Fatin sebaya dengan anak saya, dan sama- sama duduk di
bangku SMA. Hal inilah yang menyebabkan saya menaruh minat yang lebih pada anak
ini. Jika kebetulan saya melhat aksi Fatin di layar kaca, saya langsung
teringat pada anak-anak saya, dan pada murid- murid di SMA tempat saya
mengajar. Mereka adalah anak-anak remaja Indonesia yang sedang bertumbuh
kembang, sedang menikmati hidup yang penuh keceriaan, sedang senang-senangnya
berteman , dan sedang asyik-asyiknya menuntut ilmu di sekolah. Sebagai seorang
Ibu dan seorang Pendidik, ada kekhawatiran yang terlintas dalam pikiran saya,
bersamaan dengan kekaguman saya terhadap Fatin.
Dunia hiburan
vs dunia pendidikan
Sudah bukan rahasia lagi, dunia hiburan adalah dunia yang yang
sangat keras menuntut para pelakunya untuk bersikap professional dan totalitas
dalam pekerjaannya. Ini berarti dunia hiburan menuntut para pelakunya untuk
hanya fokus pada karirnya dan sedapat mungkin menghalau segala halangan yang
dapat menghambat jalannya karir, termasuk halangan yang bernama pendidikan.Disisi lain, dunia pendidikan adalah dunia yang tak kalah
serius. Ini adalah dunia formal yang tidak boleh dianggap sebelah mata, apalagi
dianggap sebagai sebuah penghalang bagi keberhasilan karir seseorang. Justru
pendidikan adalah syarat utama untuk meniti karir professional, dalam bidang
apapun, termasuk dalam bidang seni. Bagaimana seseorang dapat bersikap
professional dan dapat berkembang dalam dunia kerjanya, jika dia tidak memiliki
ilmu dan wawasan yang memadai yang didapat dari bangku sekolah ?

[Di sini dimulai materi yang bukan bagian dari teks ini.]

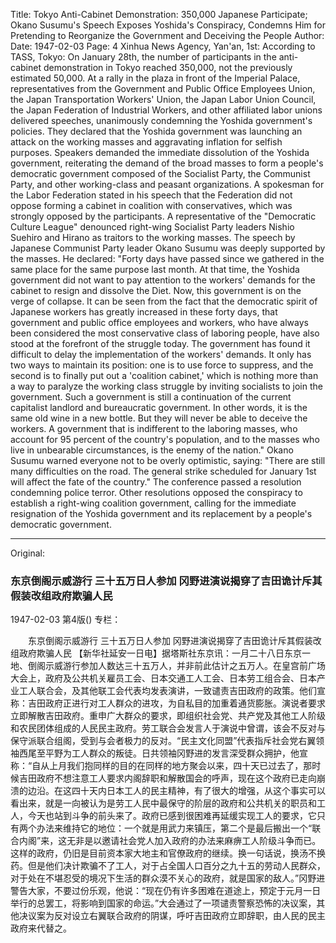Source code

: Title: Tokyo Anti-Cabinet Demonstration: 350,000 Japanese Participate; Okano Susumu's Speech Exposes Yoshida's Conspiracy, Condemns Him for Pretending to Reorganize the Government and Deceiving the People
Author:
Date: 1947-02-03
Page: 4
Xinhua News Agency, Yan'an, 1st: According to TASS, Tokyo: On January 28th, the number of participants in the anti-cabinet demonstration in Tokyo reached 350,000, not the previously estimated 50,000. At a rally in the plaza in front of the Imperial Palace, representatives from the Government and Public Office Employees Union, the Japan Transportation Workers' Union, the Japan Labor Union Council, the Japan Federation of Industrial Workers, and other affiliated labor unions delivered speeches, unanimously condemning the Yoshida government's policies. They declared that the Yoshida government was launching an attack on the working masses and aggravating inflation for selfish purposes. Speakers demanded the immediate dissolution of the Yoshida government, reiterating the demand of the broad masses to form a people's democratic government composed of the Socialist Party, the Communist Party, and other working-class and peasant organizations. A spokesman for the Labor Federation stated in his speech that the Federation did not oppose forming a cabinet in coalition with conservatives, which was strongly opposed by the participants. A representative of the "Democratic Culture League" denounced right-wing Socialist Party leaders Nishio Suehiro and Hirano as traitors to the working masses. The speech by Japanese Communist Party leader Okano Susumu was deeply supported by the masses. He declared: "Forty days have passed since we gathered in the same place for the same purpose last month. At that time, the Yoshida government did not want to pay attention to the workers' demands for the cabinet to resign and dissolve the Diet. Now, this government is on the verge of collapse. It can be seen from the fact that the democratic spirit of Japanese workers has greatly increased in these forty days, that government and public office employees and workers, who have always been considered the most conservative class of laboring people, have also stood at the forefront of the struggle today. The government has found it difficult to delay the implementation of the workers' demands. It only has two ways to maintain its position: one is to use force to suppress, and the second is to finally put out a 'coalition cabinet,' which is nothing more than a way to paralyze the working class struggle by inviting socialists to join the government. Such a government is still a continuation of the current capitalist landlord and bureaucratic government. In other words, it is the same old wine in a new bottle. But they will never be able to deceive the workers. A government that is indifferent to the laboring masses, who account for 95 percent of the country's population, and to the masses who live in unbearable circumstances, is the enemy of the nation." Okano Susumu warned everyone not to be overly optimistic, saying: "There are still many difficulties on the road. The general strike scheduled for January 1st will affect the fate of the country." The conference passed a resolution condemning police terror. Other resolutions opposed the conspiracy to establish a right-wing coalition government, calling for the immediate resignation of the Yoshida government and its replacement by a people's democratic government.



<hr /> 

Original: 


### 东京倒阁示威游行  三十五万日人参加  冈野进演说揭穿了吉田诡计斥其假装改组政府欺骗人民

1947-02-03
第4版()
专栏：

　　东京倒阁示威游行
    三十五万日人参加
    冈野进演说揭穿了吉田诡计斥其假装改组政府欺骗人民
    【新华社延安一日电】据塔斯社东京讯：一月二十八日东京一地、倒阁示威游行参加人数达三十五万人，并非前此估计之五万人。在皇宫前广场大会上，政府及公共机关雇员工会、日本交通工人工会、日本劳工组合会、日本产业工人联合会，及其他联工会代表均发表演讲，一致谴责吉田政府的政策。他们宣称：吉田政府正进行对工人群众的进攻，为自私目的加重着通货膨胀。演说者要求立即解散吉田政府。重申广大群众的要求，即组织社会党、共产党及其他工人阶级和农民团体组成的人民民主政府。劳工联合会发言人于演说中曾谓，该会不反对与保守派联合组阁，受到与会者极力的反对。“民主文化同盟”代表指斥社会党右翼领袖西尾至平野为工人群众的叛徒。日共领袖冈野进的发言深受群众拥护，他宣称：“自从上月我们抱同样的目的在同样的地方聚会以来，四十天已过去了，那时候吉田政府不想注意工人要求内阁辞职和解散国会的呼声，现在这个政府已走向崩溃的边沿。在这四十天内日本工人的民主精神，有了很大的增强，从这个事实可以看出来，就是一向被认为是劳工人民中最保守的阶层的政府和公共机关的职员和工人，今天也站到斗争的前头来了。政府已感到很困难再延缓实现工人的要求，它只有两个办法来维持它的地位：一个就是用武力来镇压，第二个是最后搬出一个“联合内阁”来，这无非是以邀请社会党人加入政府的办法来麻痹工人阶级斗争而已。这样的政府，仍旧是目前资本家大地主和官僚政府的继续。换一句话说，换汤不换药。但是他们决计欺骗不了工人，对于占全国人口百分之九十五的劳动人民群众，对于处在不堪忍受的境况下生活的群众漠不关心的政府，就是国家的敌人。”冈野进警告大家，不要过份乐观，他说：“现在仍有许多困难在道途上，预定于元月一日举行的总罢工，将影响到国家的命运。”大会通过了一项谴责警察恐怖的决议案，其他决议案为反对设立右翼联合政府的阴谋，呼吁吉田政府立即辞职，由人民的民主政府来代替之。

Bagaimanapun pendidikan sangat penting bagi pekerja seni.
Saya tak mau bersilat lidah lagi, dengan argumentasi yang mengatakan bahwa
keberhasilan seseorang dalam karirnya ( di dunia seni ) tidak ditentukan oleh
setinggi apa ijazah yang dia miliki. Banyak aktris dan aktor yang meraih
kesuksesan tanpa ijazah sekolah didalam genggamannya. Mungkin argumentasi itu
ada benarnya, namun tidak sepenuhnya benar. Fakta lebih banyak menunjukkan
bahwa tingkat pendidikan sangat berpengaruh pada kualitas karir para pekerja
seni. Silahkan googling sendiri, setinggi apa pendidikan para pesohor Hollywood
sekelas Kate Beckinsale, Natalie Portman, Matt Damon, Alicia Keys, Emma Watson,
Tommy Lee Jones, dll. Ini tidak termasuk Jodie Foster, Sharon Stone, dan Brooke
Shields yang memang tergolong memiliki IQ level Jenius, Atau komedian Inggris
Rowan Atkinson si Mr Bean ,yang bergelar Master di bidang Teknik Elektro.
Dunia Seni yang minim toleransi
Dunia seni adalah dunia yang bergerak di bidang jasa. Produk
yang dihasilkan adalah jasa hiburan. Inilah yang membuat dunia seni menjelma
menjadi dunia yang keras seolah tanpa mengenal toleransi pada para pekerjanya.
Para kostumer akan bersikap “ like or dislike “ terhadap suguhan seni. Jika
sebuah program hiburan mampu merebut minat pemirsa, maka program tersebut akan
terus berlangsung. Namun, jika sebaliknya, sebuah program yang dirancang sebaik
apapun, akan langsung dimatikan, tanpa ampun lagi. Inilah yang menyebabkan
dunia hiburan seakan memaksa para pekerjanya untuk terus dan hanya memfokuskan
perhatiannya pada bidang ini. Gangguan sekecil apapun terhadap konsentrasi
kerja, hanya akan berakibat mandeknya kreatifitas.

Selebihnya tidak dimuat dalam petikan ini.